Task data:
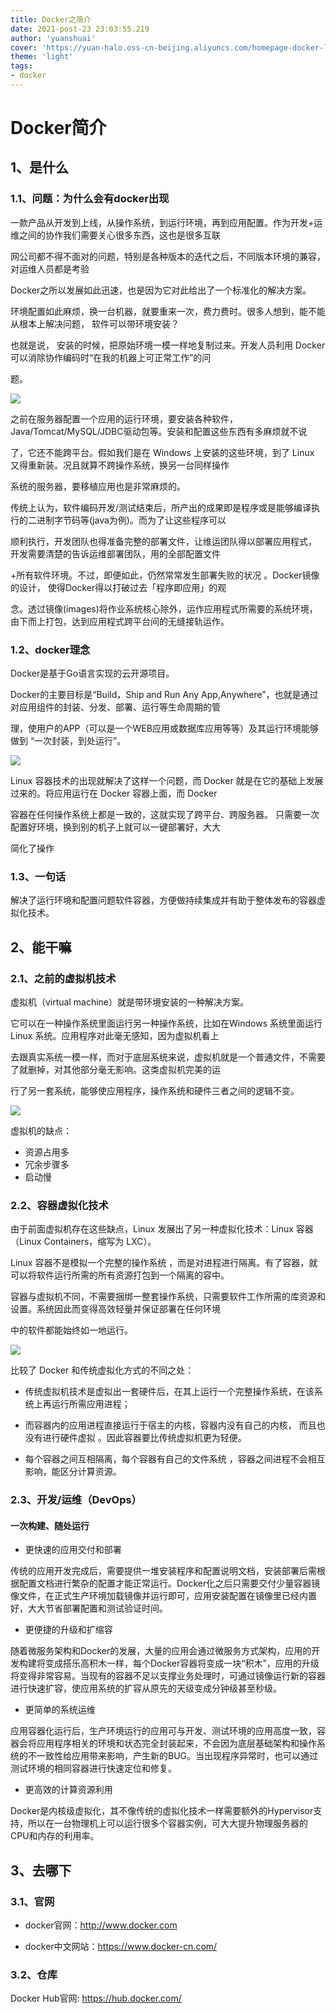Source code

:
 ```yaml
---
title: Docker之简介
date: 2021-post-23 23:03:55.219
author: 'yuanshuai'
cover: 'https://yuan-halo.oss-cn-beijing.aliyuncs.com/homepage-docker-logo.png'
theme: 'light'
tags: 
- docker
---
```


# **Docker**简介

## **1、是什么**

### 1.1、问题：为什么会有docker出现

一款产品从开发到上线，从操作系统，到运行环境，再到应用配置。作为开发+运维之间的协作我们需要关心很多东西，这也是很多互联

网公司都不得不面对的问题，特别是各种版本的迭代之后，不同版本环境的兼容，对运维人员都是考验 

Docker之所以发展如此迅速，也是因为它对此给出了一个标准化的解决方案。 

环境配置如此麻烦，换一台机器，就要重来一次，费力费时。很多人想到，能不能从根本上解决问题， 软件可以带环境安装？ 

也就是说， 安装的时候，把原始环境一模一样地复制过来。开发人员利用 Docker 可以消除协作编码时“在我的机器上可正常工作”的问

题。 

![](https://hexobbblog.oss-cn-beijing.aliyuncs.com/images/docker/1.png)

之前在服务器配置一个应用的运行环境，要安装各种软件，Java/Tomcat/MySQL/JDBC驱动包等。安装和配置这些东西有多麻烦就不说

了，它还不能跨平台。假如我们是在 Windows 上安装的这些环境，到了 Linux 又得重新装。况且就算不跨操作系统，换另一台同样操作

系统的服务器，要移植应用也是非常麻烦的。 

传统上认为，软件编码开发/测试结束后，所产出的成果即是程序或是能够编译执行的二进制字节码等(java为例)。而为了让这些程序可以

顺利执行，开发团队也得准备完整的部署文件，让维运团队得以部署应用程式， 开发需要清楚的告诉运维部署团队，用的全部配置文件

+所有软件环境。不过，即便如此，仍然常常发生部署失败的状况 。Docker镜像的设计， 使得Docker得以打破过去「程序即应用」的观

念。透过镜像(images)将作业系统核心除外，运作应用程式所需要的系统环境，由下而上打包，达到应用程式跨平台间的无缝接轨运作。 

### 1.2、docker理念

Docker是基于Go语言实现的云开源项目。 

Docker的主要目标是“Build，Ship and Run Any App,Anywhere”，也就是通过对应用组件的封装、分发、部署、运行等生命周期的管

理，使用户的APP（可以是一个WEB应用或数据库应用等等）及其运行环境能够做到 “一次封装，到处运行”。 

![](https://hexobbblog.oss-cn-beijing.aliyuncs.com/images/docker/2.png)

Linux 容器技术的出现就解决了这样一个问题，而 Docker 就是在它的基础上发展过来的。将应用运行在 Docker 容器上面，而 Docker 

容器在任何操作系统上都是一致的，这就实现了跨平台、跨服务器。 只需要一次配置好环境，换到别的机子上就可以一键部署好，大大

简化了操作 

### 1.3、一句话

解决了运行环境和配置问题软件容器，方便做持续集成并有助于整体发布的容器虚拟化技术。



## 2、**能干嘛**

### 2.1、之前的虚拟机技术

虚拟机（virtual machine）就是带环境安装的一种解决方案。 

它可以在一种操作系统里面运行另一种操作系统，比如在Windows 系统里面运行Linux 系统。应用程序对此毫无感知，因为虚拟机看上

去跟真实系统一模一样，而对于底层系统来说，虚拟机就是一个普通文件，不需要了就删掉，对其他部分毫无影响。这类虚拟机完美的运

行了另一套系统，能够使应用程序，操作系统和硬件三者之间的逻辑不变。  

![](https://hexobbblog.oss-cn-beijing.aliyuncs.com/images/docker/3.png)

虚拟机的缺点： 

- 资源占用多
- 冗余步骤多
- 启动慢 

### 2.2、容器虚拟化技术

由于前面虚拟机存在这些缺点，Linux 发展出了另一种虚拟化技术：Linux 容器（Linux Containers，缩写为 LXC）。 

Linux 容器不是模拟一个完整的操作系统 ，而是对进程进行隔离。有了容器，就可以将软件运行所需的所有资源打包到一个隔离的容中。

容器与虚拟机不同，不需要捆绑一整套操作系统，只需要软件工作所需的库资源和设置。系统因此而变得高效轻量并保证部署在任何环境

中的软件都能始终如一地运行。 

![](https://hexobbblog.oss-cn-beijing.aliyuncs.com/images/docker/4.png)

比较了 Docker 和传统虚拟化方式的不同之处： 

- 传统虚拟机技术是虚拟出一套硬件后，在其上运行一个完整操作系统，在该系统上再运行所需应用进程； 

- 而容器内的应用进程直接运行于宿主的内核，容器内没有自己的内核， 而且也没有进行硬件虚拟 。因此容器要比传统虚拟机更为轻便。 
- 每个容器之间互相隔离，每个容器有自己的文件系统 ，容器之间进程不会相互影响，能区分计算资源。 

### 2.3、开发/运维（DevOps）

#### 一次构建、随处运行

- 更快速的应用交付和部署

传统的应用开发完成后，需要提供一堆安装程序和配置说明文档，安装部署后需根据配置文档进行繁杂的配置才能正常运行。Docker化之后只需要交付少量容器镜像文件，在正式生产环境加载镜像并运行即可，应用安装配置在镜像里已经内置好，大大节省部署配置和测试验证时间。 

- 更便捷的升级和扩缩容

随着微服务架构和Docker的发展，大量的应用会通过微服务方式架构，应用的开发构建将变成搭乐高积木一样，每个Docker容器将变成一块“积木”，应用的升级将变得非常容易。当现有的容器不足以支撑业务处理时，可通过镜像运行新的容器进行快速扩容，使应用系统的扩容从原先的天级变成分钟级甚至秒级。 

- 更简单的系统运维

应用容器化运行后，生产环境运行的应用可与开发、测试环境的应用高度一致，容器会将应用程序相关的环境和状态完全封装起来，不会因为底层基础架构和操作系统的不一致性给应用带来影响，产生新的BUG。当出现程序异常时，也可以通过测试环境的相同容器进行快速定位和修复。 

- 更高效的计算资源利用

Docker是内核级虚拟化，其不像传统的虚拟化技术一样需要额外的Hypervisor支持，所以在一台物理机上可以运行很多个容器实例，可大大提升物理服务器的CPU和内存的利用率。 

## **3、去哪下**

### 3.1、官网

- docker官网：http://www.docker.com

- docker中文网站：https://www.docker-cn.com/

### 3.2、仓库

Docker Hub官网: https://hub.docker.com/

Task brief: Report how many lines of the data above include "images", giving the number and no other words.

Expected answer: 5